Scan the lines below; pull out those with "through".
= Beginning of Section =
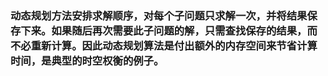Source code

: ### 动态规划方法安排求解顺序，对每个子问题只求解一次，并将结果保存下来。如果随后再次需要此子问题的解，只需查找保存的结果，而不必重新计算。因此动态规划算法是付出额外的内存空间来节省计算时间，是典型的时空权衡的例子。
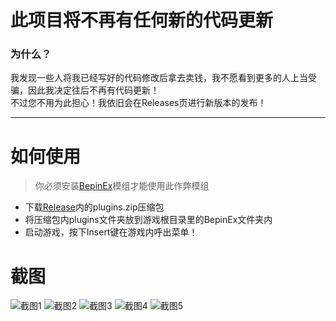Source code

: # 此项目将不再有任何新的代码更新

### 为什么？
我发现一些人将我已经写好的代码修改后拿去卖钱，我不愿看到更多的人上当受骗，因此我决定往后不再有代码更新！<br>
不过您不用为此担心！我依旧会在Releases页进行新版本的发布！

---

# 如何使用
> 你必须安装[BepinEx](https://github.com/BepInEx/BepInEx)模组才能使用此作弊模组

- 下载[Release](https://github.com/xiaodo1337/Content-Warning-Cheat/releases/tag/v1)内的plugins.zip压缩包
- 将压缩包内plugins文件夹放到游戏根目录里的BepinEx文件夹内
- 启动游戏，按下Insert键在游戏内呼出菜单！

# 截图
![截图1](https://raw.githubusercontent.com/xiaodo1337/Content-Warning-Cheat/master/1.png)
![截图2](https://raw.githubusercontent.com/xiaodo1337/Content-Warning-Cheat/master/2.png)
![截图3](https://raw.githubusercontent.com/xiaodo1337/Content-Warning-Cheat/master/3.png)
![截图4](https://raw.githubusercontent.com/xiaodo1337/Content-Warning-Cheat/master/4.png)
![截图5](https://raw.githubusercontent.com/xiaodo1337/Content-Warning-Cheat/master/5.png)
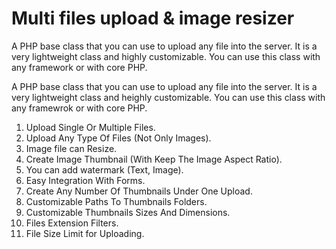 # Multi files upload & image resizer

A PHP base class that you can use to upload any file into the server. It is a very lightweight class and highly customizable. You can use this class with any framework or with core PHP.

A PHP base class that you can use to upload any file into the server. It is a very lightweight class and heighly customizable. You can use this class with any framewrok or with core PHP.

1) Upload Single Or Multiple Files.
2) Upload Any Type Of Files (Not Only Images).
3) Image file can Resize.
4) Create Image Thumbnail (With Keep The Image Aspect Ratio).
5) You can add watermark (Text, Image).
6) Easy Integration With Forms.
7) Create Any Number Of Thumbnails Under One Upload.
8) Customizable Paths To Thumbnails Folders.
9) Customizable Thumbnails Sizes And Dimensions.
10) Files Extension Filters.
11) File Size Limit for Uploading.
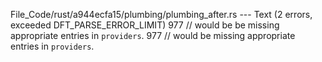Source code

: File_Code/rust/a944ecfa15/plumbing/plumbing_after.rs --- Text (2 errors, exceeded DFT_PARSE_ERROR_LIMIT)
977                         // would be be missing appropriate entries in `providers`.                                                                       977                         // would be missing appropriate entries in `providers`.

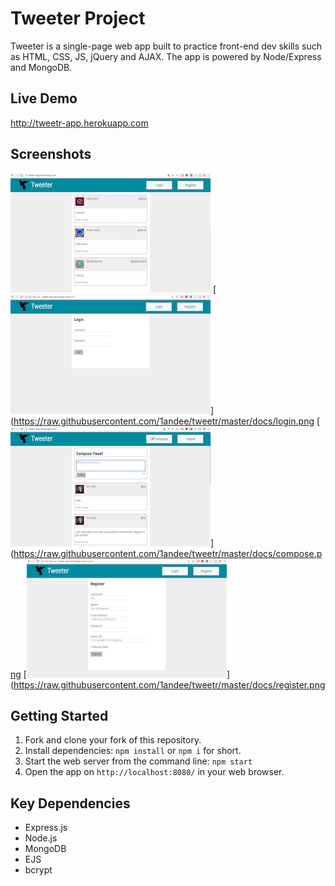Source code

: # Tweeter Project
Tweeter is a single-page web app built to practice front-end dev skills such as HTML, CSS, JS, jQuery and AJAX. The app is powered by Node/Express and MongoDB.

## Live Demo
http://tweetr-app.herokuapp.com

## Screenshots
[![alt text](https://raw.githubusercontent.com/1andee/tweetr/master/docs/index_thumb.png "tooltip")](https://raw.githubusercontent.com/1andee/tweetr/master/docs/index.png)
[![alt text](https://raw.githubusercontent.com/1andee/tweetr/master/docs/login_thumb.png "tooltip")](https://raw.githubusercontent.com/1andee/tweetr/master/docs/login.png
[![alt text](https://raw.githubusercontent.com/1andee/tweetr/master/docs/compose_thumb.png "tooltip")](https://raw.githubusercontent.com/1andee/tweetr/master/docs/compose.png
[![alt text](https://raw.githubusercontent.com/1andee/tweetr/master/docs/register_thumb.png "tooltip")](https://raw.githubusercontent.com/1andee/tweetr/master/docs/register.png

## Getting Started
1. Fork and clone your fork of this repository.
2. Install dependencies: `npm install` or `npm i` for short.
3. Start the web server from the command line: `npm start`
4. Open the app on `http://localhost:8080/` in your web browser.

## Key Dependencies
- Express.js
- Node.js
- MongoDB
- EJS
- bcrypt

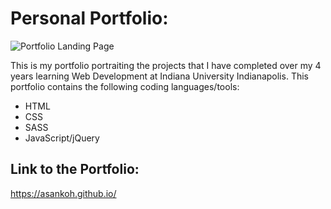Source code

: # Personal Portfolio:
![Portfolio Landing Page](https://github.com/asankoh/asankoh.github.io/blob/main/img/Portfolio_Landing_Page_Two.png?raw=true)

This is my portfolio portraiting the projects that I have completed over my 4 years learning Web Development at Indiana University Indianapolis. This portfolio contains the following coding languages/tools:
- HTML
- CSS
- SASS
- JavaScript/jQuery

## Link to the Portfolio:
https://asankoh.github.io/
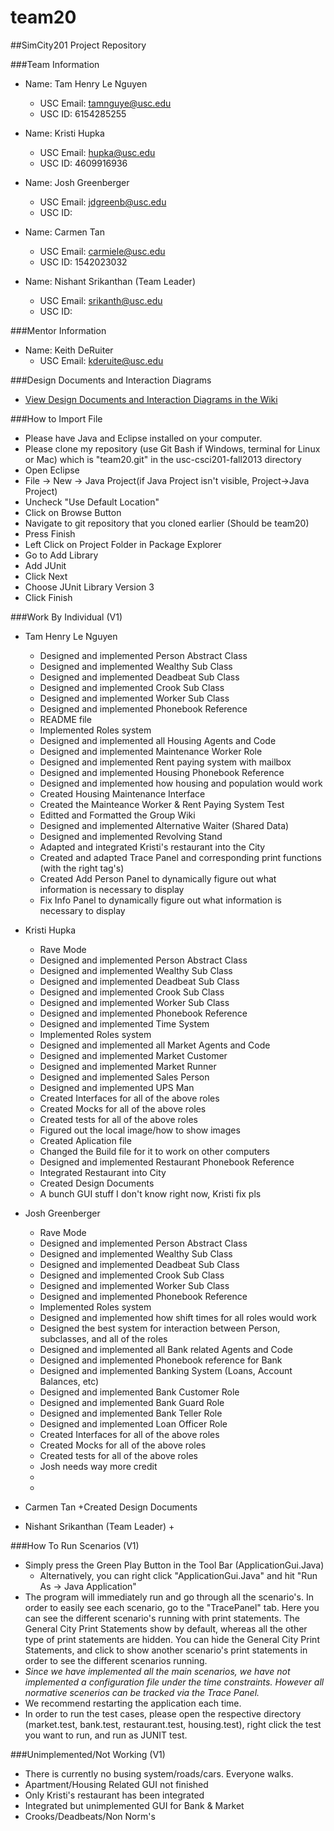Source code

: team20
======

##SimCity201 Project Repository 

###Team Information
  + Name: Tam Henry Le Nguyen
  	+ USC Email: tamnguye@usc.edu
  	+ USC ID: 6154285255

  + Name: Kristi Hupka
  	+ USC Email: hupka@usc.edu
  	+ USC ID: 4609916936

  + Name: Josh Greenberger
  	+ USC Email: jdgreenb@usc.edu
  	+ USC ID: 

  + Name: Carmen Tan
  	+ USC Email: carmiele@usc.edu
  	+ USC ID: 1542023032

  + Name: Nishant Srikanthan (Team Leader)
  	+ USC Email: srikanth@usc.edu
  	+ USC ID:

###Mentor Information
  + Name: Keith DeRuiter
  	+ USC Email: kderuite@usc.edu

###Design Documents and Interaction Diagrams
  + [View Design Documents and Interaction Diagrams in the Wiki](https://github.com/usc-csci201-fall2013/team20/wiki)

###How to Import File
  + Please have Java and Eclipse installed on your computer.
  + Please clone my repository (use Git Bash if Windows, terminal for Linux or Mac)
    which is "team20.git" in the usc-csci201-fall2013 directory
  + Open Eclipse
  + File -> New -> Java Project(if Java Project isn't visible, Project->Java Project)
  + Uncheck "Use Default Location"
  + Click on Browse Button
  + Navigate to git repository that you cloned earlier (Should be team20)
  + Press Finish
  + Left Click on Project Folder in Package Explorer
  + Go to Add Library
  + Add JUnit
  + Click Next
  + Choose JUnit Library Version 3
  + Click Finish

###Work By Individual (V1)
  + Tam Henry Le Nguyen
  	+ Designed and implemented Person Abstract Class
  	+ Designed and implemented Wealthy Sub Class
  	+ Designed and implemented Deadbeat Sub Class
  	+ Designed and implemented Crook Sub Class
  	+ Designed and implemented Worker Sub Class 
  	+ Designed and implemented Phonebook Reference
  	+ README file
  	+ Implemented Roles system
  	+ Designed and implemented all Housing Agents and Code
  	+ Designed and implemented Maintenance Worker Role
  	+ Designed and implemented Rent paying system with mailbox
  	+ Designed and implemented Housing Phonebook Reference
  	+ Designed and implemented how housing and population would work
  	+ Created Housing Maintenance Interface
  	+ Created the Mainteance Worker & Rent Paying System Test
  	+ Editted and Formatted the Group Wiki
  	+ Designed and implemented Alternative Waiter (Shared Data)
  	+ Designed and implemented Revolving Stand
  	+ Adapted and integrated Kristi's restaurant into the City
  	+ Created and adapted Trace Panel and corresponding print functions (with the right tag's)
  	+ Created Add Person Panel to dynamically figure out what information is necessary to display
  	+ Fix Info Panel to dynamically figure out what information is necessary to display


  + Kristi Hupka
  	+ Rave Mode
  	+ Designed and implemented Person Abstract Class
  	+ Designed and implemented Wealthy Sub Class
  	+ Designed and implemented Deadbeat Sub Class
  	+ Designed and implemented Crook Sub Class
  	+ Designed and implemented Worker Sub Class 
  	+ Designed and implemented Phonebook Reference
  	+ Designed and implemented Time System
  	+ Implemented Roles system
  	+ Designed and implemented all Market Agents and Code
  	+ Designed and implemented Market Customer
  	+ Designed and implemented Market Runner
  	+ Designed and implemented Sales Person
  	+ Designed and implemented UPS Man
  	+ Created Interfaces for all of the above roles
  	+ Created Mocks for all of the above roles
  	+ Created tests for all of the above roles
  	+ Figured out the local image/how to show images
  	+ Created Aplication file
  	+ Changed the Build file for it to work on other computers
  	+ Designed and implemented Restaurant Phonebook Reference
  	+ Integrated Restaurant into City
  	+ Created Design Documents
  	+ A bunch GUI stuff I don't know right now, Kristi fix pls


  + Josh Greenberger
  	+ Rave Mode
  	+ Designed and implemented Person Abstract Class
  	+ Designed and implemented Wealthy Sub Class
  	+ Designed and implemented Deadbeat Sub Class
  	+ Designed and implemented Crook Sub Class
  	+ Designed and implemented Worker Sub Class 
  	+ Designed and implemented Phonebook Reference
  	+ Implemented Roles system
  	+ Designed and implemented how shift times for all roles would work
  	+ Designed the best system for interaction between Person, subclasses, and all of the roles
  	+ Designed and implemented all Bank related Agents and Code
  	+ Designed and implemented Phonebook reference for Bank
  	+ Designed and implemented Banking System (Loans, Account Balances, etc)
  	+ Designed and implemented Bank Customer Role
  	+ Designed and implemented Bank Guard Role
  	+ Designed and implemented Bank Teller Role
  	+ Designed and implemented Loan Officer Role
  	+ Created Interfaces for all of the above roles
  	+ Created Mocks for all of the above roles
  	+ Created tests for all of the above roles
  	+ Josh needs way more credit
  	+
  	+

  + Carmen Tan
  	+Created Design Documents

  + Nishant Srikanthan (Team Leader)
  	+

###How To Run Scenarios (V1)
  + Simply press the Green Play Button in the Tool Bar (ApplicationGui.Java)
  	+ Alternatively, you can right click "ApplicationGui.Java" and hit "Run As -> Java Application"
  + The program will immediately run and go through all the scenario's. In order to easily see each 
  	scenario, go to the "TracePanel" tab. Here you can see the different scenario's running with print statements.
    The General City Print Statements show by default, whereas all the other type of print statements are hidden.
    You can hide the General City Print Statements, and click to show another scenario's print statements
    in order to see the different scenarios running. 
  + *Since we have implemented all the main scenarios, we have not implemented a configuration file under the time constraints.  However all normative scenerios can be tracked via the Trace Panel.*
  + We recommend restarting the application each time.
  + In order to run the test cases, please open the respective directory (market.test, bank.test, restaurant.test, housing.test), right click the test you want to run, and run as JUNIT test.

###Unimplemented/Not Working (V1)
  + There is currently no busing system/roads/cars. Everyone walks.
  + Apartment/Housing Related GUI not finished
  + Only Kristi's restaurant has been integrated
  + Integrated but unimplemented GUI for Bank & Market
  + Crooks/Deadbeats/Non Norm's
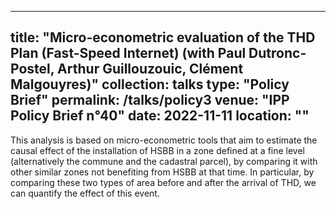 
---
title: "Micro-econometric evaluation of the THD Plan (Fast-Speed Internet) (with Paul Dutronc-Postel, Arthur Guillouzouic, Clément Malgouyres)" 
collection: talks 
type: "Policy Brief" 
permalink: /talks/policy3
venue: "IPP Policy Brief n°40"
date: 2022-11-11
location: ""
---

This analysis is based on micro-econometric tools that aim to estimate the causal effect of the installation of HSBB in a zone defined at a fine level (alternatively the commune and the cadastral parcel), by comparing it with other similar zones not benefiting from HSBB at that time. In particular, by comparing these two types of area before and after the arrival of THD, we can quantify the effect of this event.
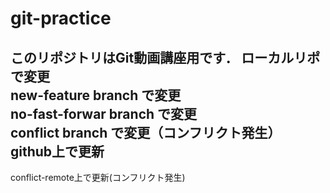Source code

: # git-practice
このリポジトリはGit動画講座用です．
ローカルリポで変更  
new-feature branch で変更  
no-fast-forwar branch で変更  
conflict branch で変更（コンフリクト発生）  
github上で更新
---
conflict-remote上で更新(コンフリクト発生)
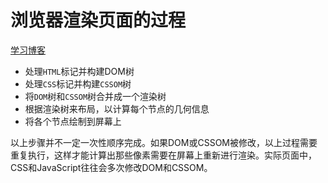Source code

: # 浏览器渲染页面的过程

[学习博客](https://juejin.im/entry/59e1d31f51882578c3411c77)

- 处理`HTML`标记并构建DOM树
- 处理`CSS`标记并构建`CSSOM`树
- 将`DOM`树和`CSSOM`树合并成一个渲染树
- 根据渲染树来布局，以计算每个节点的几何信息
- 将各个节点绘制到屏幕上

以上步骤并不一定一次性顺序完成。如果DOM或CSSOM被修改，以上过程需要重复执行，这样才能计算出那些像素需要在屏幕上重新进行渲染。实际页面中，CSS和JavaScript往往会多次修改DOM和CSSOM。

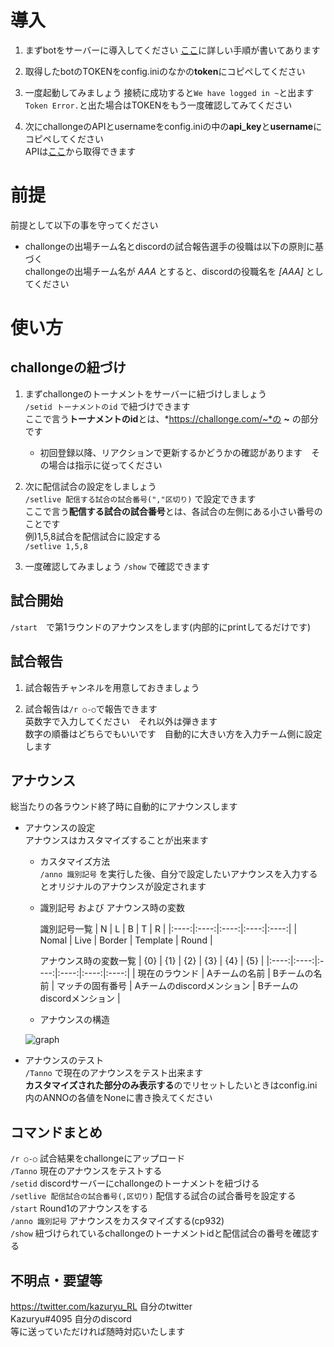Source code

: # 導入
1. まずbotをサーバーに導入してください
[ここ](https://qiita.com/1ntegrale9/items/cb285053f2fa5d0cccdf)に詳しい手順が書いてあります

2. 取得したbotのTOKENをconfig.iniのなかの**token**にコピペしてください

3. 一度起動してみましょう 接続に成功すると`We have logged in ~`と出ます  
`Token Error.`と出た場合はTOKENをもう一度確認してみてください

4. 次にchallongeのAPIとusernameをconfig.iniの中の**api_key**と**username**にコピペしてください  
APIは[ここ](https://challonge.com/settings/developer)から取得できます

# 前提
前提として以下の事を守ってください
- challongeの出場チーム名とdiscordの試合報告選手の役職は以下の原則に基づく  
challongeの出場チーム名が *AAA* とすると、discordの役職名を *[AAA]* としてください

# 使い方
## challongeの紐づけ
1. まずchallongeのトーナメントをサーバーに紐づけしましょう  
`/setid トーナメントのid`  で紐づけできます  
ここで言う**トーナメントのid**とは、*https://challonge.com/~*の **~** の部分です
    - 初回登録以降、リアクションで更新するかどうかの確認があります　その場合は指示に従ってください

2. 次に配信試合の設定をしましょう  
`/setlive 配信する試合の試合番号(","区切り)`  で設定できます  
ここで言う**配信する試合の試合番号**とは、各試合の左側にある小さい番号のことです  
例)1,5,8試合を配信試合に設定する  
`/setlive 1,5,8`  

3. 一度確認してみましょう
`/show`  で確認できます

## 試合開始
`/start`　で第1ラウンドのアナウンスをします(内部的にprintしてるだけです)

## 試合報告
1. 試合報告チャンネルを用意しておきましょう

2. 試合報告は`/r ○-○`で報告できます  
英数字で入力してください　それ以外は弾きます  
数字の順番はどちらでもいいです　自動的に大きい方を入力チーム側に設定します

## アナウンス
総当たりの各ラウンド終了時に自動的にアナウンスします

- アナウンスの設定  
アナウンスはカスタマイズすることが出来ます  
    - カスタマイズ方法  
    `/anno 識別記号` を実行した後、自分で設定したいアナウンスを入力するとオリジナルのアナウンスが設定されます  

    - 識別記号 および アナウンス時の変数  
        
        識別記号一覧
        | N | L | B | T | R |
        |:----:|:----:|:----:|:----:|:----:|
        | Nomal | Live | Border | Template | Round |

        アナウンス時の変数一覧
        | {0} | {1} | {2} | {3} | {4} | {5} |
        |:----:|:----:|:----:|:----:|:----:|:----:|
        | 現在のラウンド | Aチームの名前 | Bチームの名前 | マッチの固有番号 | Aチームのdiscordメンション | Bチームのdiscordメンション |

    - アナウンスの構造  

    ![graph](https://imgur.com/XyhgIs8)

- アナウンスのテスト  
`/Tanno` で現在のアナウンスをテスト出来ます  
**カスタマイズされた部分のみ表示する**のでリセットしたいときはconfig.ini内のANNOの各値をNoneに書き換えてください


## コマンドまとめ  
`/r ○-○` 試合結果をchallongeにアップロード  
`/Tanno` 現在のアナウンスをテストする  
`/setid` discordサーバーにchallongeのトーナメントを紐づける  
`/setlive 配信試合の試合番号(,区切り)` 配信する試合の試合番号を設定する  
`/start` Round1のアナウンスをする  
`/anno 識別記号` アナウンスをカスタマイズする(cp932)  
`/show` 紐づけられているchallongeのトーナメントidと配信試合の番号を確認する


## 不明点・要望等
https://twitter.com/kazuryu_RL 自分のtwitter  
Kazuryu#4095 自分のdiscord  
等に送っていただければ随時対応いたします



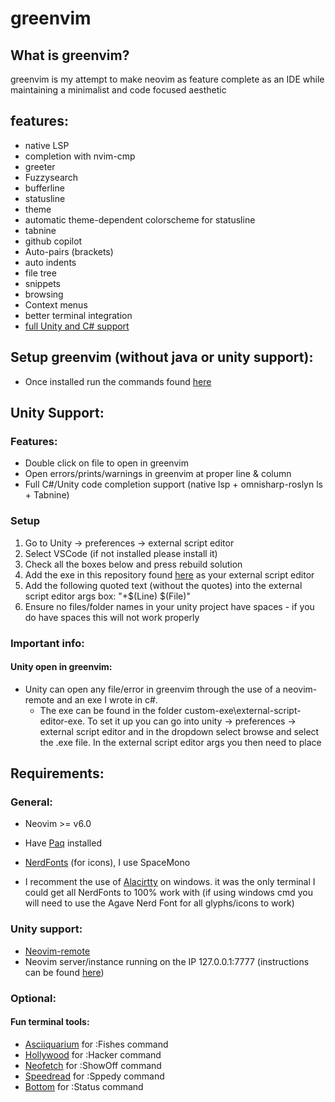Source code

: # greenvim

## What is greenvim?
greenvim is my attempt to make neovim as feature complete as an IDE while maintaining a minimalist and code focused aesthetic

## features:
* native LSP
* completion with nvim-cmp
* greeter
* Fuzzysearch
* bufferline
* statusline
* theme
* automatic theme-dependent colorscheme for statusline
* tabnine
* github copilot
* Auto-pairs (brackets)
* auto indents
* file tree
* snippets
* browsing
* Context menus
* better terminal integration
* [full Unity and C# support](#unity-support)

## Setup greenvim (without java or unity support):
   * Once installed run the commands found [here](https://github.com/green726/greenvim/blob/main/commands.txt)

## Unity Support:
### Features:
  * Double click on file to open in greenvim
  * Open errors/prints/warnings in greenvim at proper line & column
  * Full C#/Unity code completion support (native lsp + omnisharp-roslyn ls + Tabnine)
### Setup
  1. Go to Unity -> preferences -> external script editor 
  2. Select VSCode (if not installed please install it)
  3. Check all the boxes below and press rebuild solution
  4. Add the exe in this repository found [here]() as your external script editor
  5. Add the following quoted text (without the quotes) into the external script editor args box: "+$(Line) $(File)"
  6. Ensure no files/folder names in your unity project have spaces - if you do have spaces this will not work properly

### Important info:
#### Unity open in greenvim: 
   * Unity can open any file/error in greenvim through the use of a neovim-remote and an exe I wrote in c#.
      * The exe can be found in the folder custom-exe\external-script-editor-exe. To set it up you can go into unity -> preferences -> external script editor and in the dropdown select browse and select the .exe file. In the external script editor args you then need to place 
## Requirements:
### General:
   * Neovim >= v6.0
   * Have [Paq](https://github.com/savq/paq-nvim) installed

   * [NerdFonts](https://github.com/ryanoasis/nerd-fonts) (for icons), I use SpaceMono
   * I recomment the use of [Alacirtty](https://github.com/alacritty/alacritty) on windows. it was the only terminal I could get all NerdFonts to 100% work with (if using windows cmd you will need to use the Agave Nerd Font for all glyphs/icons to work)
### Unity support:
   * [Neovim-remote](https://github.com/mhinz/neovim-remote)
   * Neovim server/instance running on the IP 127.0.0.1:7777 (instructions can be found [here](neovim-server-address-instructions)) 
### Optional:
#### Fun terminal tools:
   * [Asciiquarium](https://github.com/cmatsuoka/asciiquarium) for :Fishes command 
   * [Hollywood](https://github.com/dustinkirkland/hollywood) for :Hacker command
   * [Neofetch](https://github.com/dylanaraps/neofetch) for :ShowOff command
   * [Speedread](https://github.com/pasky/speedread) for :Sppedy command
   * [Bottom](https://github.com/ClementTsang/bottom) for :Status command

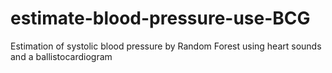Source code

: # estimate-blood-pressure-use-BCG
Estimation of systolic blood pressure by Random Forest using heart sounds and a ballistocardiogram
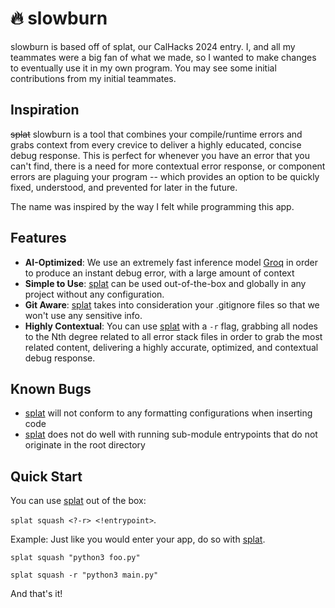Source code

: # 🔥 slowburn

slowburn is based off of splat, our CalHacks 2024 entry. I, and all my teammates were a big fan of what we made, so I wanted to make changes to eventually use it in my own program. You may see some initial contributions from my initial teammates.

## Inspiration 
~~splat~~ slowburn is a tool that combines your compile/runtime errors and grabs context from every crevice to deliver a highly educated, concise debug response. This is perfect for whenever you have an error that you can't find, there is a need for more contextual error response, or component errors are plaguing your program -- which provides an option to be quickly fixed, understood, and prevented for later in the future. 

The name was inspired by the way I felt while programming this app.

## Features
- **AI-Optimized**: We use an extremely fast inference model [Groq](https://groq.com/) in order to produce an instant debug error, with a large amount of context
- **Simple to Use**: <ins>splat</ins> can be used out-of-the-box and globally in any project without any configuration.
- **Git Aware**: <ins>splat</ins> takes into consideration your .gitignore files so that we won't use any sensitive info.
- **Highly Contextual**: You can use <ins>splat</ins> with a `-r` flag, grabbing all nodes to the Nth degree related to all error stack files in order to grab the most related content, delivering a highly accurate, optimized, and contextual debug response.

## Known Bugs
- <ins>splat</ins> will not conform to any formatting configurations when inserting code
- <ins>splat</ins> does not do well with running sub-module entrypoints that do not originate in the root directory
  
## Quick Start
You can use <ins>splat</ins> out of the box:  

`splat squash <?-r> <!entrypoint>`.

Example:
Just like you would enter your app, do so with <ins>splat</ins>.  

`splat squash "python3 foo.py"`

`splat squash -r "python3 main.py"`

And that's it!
= End of Section =
Written response:
  + The program will immediately run and go through all the scenario's. In order to easily see each 
   * Unity can open any file/error in greenvim through the use of a neovim-remote and an exe I wrote in c#.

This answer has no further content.